Saturday, 1 July 2000

Great Borne (Herdus)

Great Borne rising over Bowness Knott
Height: 616m (2,021ft)
Prominence: 113m (371ft)
Region: Western Fells
Classifications: HuMP, Nuttall, Hewitt, Wainwright, Birkett
Summit feature: Trig pillar and windshelter
Times climbed: 2
Related trip reports:
Great Borne & Starling Dodd - 26/03/2017
A Tour of Ennerdale - 19/04/2015
Great Borne's fantastic view of Buttermere
What Wainwright said:

"Great Borne is the name of the summit of the fell locally and correctly known as Herdus, an abbreviated version of the former name of Herdhouse. From Ennerdale, it rises as a massive buttress to the High Stile ridge. It is not prominent in views from other directions, however, and is not frequented by walkers".

Great Borne is a rather secluded hill situated at the western end of the long ridge which divides the Ennerdale and Buttermere valleys. The name Great Borne only really applies to the fells summit area with most West Cumbrians actually referring to the fell as Herdus.

The meaning of Great Borne translates from the French language meaning "Great Boundary" as in the 13th century the fell denoted the edge of the Loweswater forest, an alternative meaning has been put forward as "Great Stream" from the southern Old English language with bourne meaning a stream flowing from a spring.

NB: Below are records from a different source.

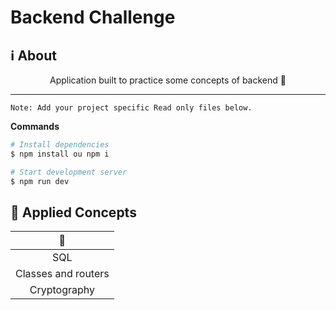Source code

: # Backend Challenge

## :information_source: About

<div align="center">

Application built to practice some concepts of backend 🚀

---

</div>

```text
Note: Add your project specific Read only files below.
```

**Commands**

```bash
# Install dependencies
$ npm install ou npm i

# Start development server
$ npm run dev

```

## :brain: **Applied Concepts**

<div align="center">

|  :page_facing_up:   |
| :-----------------: |
|         SQL         |
| Classes and routers |
|    Cryptography     |

</div>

The summit of the fell has two separate tops divided by a shallow valley, the south top is slightly higher and is marked by an Ordnance Survey trig point and a considerable wind shelter while the northern top has a large cairn which is visible for miles around and gives extensive views of the Loweswater Fells. This large cairn is thought to be the boundary marker from which the fell takes its name.